(RECORDS PROVIDED)

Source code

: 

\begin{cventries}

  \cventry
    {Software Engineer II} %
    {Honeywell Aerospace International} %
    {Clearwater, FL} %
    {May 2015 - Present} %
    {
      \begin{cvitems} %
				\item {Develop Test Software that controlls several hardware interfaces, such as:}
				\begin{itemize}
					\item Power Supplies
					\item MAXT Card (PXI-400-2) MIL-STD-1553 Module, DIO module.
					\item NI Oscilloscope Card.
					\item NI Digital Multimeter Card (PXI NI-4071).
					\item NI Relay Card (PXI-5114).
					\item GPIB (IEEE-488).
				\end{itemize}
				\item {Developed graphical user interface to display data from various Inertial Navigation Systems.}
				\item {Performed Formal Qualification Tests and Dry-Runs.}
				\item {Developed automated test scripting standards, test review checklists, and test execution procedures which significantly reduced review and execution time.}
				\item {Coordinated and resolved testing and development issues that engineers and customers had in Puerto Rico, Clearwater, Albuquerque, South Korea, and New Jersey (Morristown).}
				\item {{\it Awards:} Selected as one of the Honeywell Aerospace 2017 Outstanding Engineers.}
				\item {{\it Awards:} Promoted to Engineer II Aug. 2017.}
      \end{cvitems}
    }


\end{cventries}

(End RECORDS PROVIDED)
(RECORDS PROVIDED)

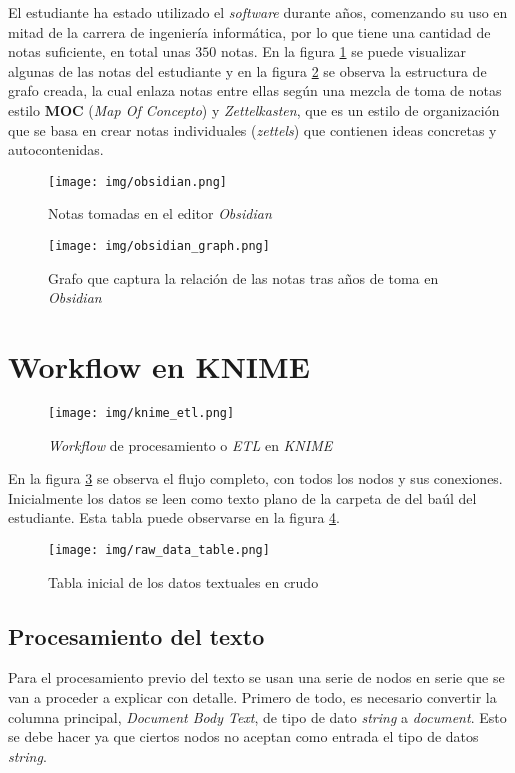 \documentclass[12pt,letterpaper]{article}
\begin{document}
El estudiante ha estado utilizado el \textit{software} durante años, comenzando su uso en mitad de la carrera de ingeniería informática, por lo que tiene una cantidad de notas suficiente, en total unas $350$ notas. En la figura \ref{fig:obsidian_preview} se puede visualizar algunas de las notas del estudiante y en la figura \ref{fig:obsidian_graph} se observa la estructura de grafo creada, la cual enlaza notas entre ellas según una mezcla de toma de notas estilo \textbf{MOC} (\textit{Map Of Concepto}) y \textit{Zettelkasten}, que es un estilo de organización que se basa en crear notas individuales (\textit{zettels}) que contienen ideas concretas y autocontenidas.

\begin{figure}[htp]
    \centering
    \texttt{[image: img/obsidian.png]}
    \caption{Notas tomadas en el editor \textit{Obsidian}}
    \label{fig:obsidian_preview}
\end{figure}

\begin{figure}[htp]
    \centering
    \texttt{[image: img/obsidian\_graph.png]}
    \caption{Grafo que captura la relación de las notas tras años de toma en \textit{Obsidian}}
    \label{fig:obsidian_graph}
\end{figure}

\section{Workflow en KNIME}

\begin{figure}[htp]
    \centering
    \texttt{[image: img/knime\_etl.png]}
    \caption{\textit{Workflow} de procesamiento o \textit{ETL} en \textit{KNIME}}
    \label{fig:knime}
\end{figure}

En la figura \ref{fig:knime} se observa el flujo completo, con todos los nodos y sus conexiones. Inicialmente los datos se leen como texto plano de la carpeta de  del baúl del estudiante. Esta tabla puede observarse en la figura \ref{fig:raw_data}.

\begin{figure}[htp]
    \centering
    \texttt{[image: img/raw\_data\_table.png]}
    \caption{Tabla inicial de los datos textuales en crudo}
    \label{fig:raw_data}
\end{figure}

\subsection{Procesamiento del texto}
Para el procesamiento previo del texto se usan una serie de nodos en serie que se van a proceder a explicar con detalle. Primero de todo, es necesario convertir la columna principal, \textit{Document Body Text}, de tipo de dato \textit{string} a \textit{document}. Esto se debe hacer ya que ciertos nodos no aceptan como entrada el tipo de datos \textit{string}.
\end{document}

(End RECORDS PROVIDED)
(RECORDS PROVIDED)

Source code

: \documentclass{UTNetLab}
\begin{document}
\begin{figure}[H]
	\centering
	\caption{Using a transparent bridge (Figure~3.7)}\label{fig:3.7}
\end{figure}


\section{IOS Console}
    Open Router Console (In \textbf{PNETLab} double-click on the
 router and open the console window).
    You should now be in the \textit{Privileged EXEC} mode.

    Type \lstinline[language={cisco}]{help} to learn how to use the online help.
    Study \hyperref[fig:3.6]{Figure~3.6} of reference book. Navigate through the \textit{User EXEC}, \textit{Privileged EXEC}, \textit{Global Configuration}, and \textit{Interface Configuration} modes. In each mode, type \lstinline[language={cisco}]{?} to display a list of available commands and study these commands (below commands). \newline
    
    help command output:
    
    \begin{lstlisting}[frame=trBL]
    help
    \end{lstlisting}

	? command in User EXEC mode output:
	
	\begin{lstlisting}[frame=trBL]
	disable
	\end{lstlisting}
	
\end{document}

(End RECORDS PROVIDED)

### ASSIGNMENT
Every line with "Workflow" in it should be copied from the entries above.

### YOUR SOLUTION
\section{Workflow en KNIME}
    \caption{\textit{Workflow} de procesamiento o \textit{ETL} en \textit{KNIME}}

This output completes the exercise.